At the very outset it is significant that with its historic6 emphasis on appointment of counsel for the arraignment the Supreme Court of Florida has "consistently insisted that great liberality be extended by trial judges to allow late motions." Sardinia v. State, Fla., 1964, 168 So.2d 674.7 This duty on the part of the State Trial Judge to allow late pleas and motions and its counterpart of like liberality in the appellate review of any denials greatly ameliorates the apparent rigidity of the prescribed statutory procedure (note 3 supra). It checks the Trial Judge's rulings lest possible prejudice be done to the defendant. And for the lawyer who comes into the case after non-counsel arraignment it affords an almost limitless opportunity to demonstrate factually, legally, or both, that harm did occur. The system is self-correcting and invites correction.

But the matter does not end here. For a capital case the Court laid down the stringent standard that "we do not stop to determine whether prejudice resulted since the degree of prejudice can never be known." Hamilton, supra, 368 U.S. at 55, 82 S.Ct. at 159, 7 L.Ed.2d at 117. Several directions may be open. One is to take a doctrinaire route that the words create an absolute. Another is to read them as descriptives in a setting which irretrievably cuts off significant defenses or advantages. This route, taken by the District of Columbia Circuit in McGill v. United States, 1965, 121 U.S.App.D.C. 179, 348 F.2d 791, is the rational one. In considering the problem of absence of counsel at a federal arraignment "before the court concludes that there is a constitutional right it must" determine not that the accused has necessarily "been prejudiced in fact" but rather has been "at least exposed to a reasonable possibility of prejudice in fact." Id. 348 F.2d at 793. By this approach doubt works in favor of the accused. But it is a reasoned doubt, a doubt shown factually to have some likely basis in fact.

Following this direction we avoid here alternative results each lacking in substance.

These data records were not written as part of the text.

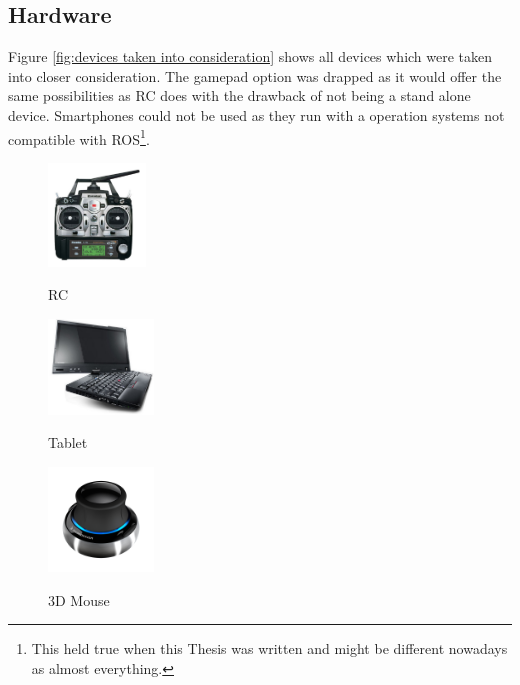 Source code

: \subsection{Hardware}
\label{sub:hardware}

Figure \ref{fig:devices taken into consideration} shows all devices which were taken into closer consideration. The gamepad option was drapped as it would offer the same possibilities as RC does with the drawback of not being a stand alone device. Smartphones could not be used as they run with a operation systems not compatible with \textsc{ROS}\footnote{This held true when this Thesis was written and might be different nowadays as almost everything.}.

\begin{figure}[h]		
	\small{
		\begin{center}
			\parbox[b]{0.25\textwidth}{\includegraphics[width=0.23\textwidth]{futaba_7C_radio}
			\begin{center}RC \end{center}}
			\hspace{0.05\textwidth}
			\parbox[b]{0.25\textwidth}{\includegraphics[width=0.25\textwidth]{x220t_hero}
			\begin{center}Tablet \end{center}}
			\hspace{0.05 \textwidth}
			\parbox[b]{0.25\textwidth}{\includegraphics[width=0.25\textwidth]{3dx_productimage}
			\begin{center}3D Mouse \end{center}}			

\end{center}}
\end{figure}
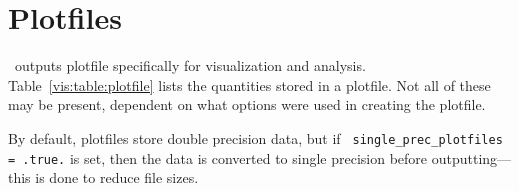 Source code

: \section{Plotfiles}

\maestro\ outputs plotfile specifically for visualization and analysis.
Table~\ref{vis:table:plotfile} lists the quantities stored in a plotfile.
Not all of these may be present, dependent on what options were used in 
creating the plotfile.

By default, plotfiles store double precision data, but if {\tt
  single\_prec\_plotfiles = .true.} is set, then the data is converted
to single precision before outputting---this is done to reduce file
sizes.

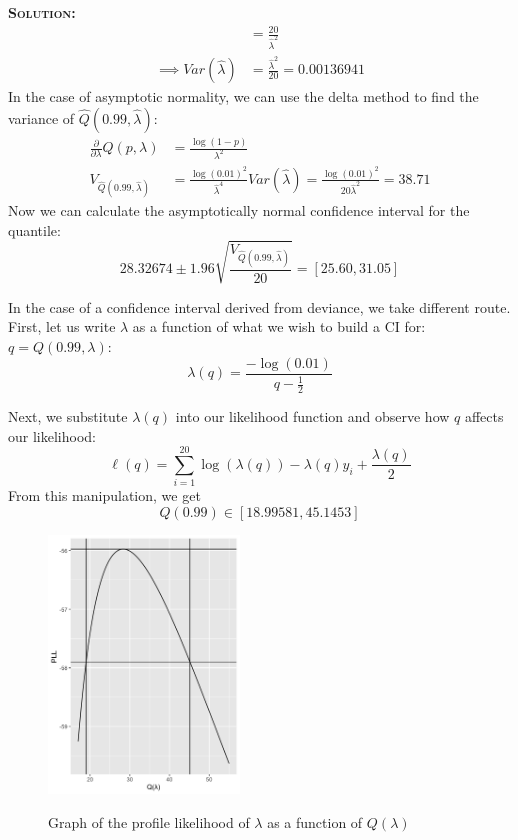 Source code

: \documentclass[12pt,oneside]{article}
\newenvironment{solution}
    {\textbf{\textsc{Solution:}}\\}
    {\newpage}
\def\l{\ell}
\def\pt{\partial}
\begin{document}
\begin{solution}
\begin{align*}
    &=\frac{20}{\hat{\lambda}^2}\\
    \implies Var(\hat{\lambda})&=\frac{\hat{\lambda}^2}{20}=0.00136941
\end{align*}
In the case of asymptotic normality, we can use the delta method to find the variance of $\hat{Q}(0.99,\hat{\lambda})$:
\begin{align*}
    \frac{\pt}{\pt \lambda}Q(p,\lambda)&= \frac{\log(1-p)}{\lambda^2}\\
    V_{\hat{Q}(0.99,\hat{\lambda})}&= \frac{\log(0.01)^2}{\hat{\lambda}^4}Var(\hat{\lambda})=\frac{\log(0.01)^2}{20\hat{\lambda}^2}=38.71
\end{align*}
Now we can calculate the asymptotically normal confidence interval for the quantile:
\[ 28.32674 \pm 1.96 \sqrt{\frac{ V_{\hat{Q}(0.99,\hat{\lambda})}}{20}} =[25.60,31.05]\]

In the case of a confidence interval derived from deviance, we take  different route. First, let us write $\lambda$ as a function of what we wish to build a CI for: $q=Q(0.99,\lambda)$:
\[\lambda(q)=\frac{-\log(0.01)}{q- \frac{1}{2}}\]

Next, we substitute $\lambda(q)$ into our likelihood function and observe how $q$ affects our likelihood:
\[\l(q)=\sum_{i=1}^{20} \log(\lambda(q))-\lambda(q) y_i + \frac{\lambda(q)}{2}\]
From this manipulation, we get 
\[Q(0.99) \in [18.99581,45.1453]\]
\begin{figure}[H]
\begin{center}
{\includegraphics[width=2in]{a1/pll-lambda.png}}
\caption{Graph of the profile likelihood of $\lambda$ as a function of $Q(\lambda)$}
\end{center}
\end{figure}


\end{solution}
\end{document}
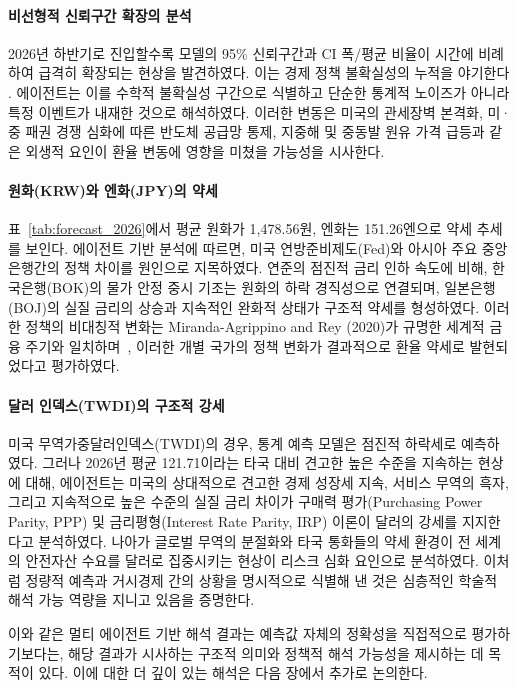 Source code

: \paragraph{비선형적 신뢰구간 확장의 분석}
2026년 하반기로 진입할수록 모델의 95\% 신뢰구간과 CI 폭/평균 비율이 시간에 비례하여 급격히 확장되는 현상을 발견하였다. 이는 경제 정책 불확실성의 누적을 야기한다 \cite{Baker2016}. 에이전트는 이를 수학적 불확실성 구간으로 식별하고 단순한 통계적 노이즈가 아니라 특정 이벤트가 내재한 것으로 해석하였다. 이러한 변동은 미국의 관세장벽 본격화, 미·중 패권 경쟁 심화에 따른 반도체 공급망 통제, 지중해 및 중동발 원유 가격 급등과 같은 외생적 요인이 환율 변동에 영향을 미쳤을 가능성을 시사한다\cite{Caldara2022}.

\paragraph{원화(KRW)와 엔화(JPY)의 약세}
표~\ref{tab:forecast_2026}에서 평균 원화가 1,478.56원, 엔화는 151.26엔으로 약세 추세를 보인다. 에이전트 기반 분석에 따르면, 미국 연방준비제도(Fed)와 아시아 주요 중앙은행간의 정책 차이를 원인으로 지목하였다. 연준의 점진적 금리 인하 속도에 비해, 한국은행(BOK)의 물가 안정 중시 기조는 원화의 하락 경직성으로 연결되며, 일본은행(BOJ)의 실질 금리의 상승과 지속적인 완화적 상태가 구조적 약세를 형성하였다. 이러한 정책의 비대칭적 변화는 Miranda-Agrippino and Rey (2020)가 규명한 세계적 금융 주기와 일치하며~\cite{MirandaAgrippino2020}, 이러한 개별 국가의 정책 변화가 결과적으로 환율 약세로 발현되었다고 평가하였다.

\paragraph{달러 인덱스(TWDI)의 구조적 강세}
미국 무역가중달러인덱스(TWDI)의 경우, 통계 예측 모델은 점진적 하락세로 예측하였다. 그러나 2026년 평균 121.71이라는 타국 대비 견고한 높은 수준을 지속하는 현상에 대해, 에이전트는 미국의 상대적으로 견고한 경제 성장세 지속, 서비스 무역의 흑자, 그리고 지속적으로 높은 수준의 실질 금리 차이가 구매력 평가(Purchasing Power Parity, PPP) 및 금리평형(Interest Rate Parity, IRP) 이론이 달러의 강세를 지지한다고 분석하였다. 나아가 글로벌 무역의 분절화와 타국 통화들의 약세 환경이 전 세계의 안전자산 수요를 달러로 집중시키는 현상이 리스크 심화 요인으로 분석하였다. 이처럼 정량적 예측과 거시경제 간의 상황을 명시적으로 식별해 낸 것은 심층적인 학술적 해석 가능 역량을 지니고 있음을 증명한다.

이와 같은 멀티 에이전트 기반 해석 결과는 예측값 자체의 정확성을 직접적으로 평가하기보다는, 해당 결과가 시사하는 구조적 의미와 정책적 해석 가능성을 제시하는 데 목적이 있다. 이에 대한 더 깊이 있는 해석은 다음 장에서 추가로 논의한다.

One would be to hold that since no specific claim of even possible prejudice was asserted either factually or legally there is no likelihood at all that the Florida courts would have cut off any rights initially or would have sustained any such action had it been challenged on appeal. That would end it without more. The other would be to hold that no inquiry whatsoever is required or permitted into the possibility of prejudice. That would mandate vacating the sentence without more.

But more is required in determining whether defects of constitutional proportion have or have not taken place in a procedural structure which relaxes the apparent rigidity both initially in the Trial Court and on liberalized review in the Appellate Court. This requires a factual inquiry and determination.

This inquiry would canvass factually all of the defenses and...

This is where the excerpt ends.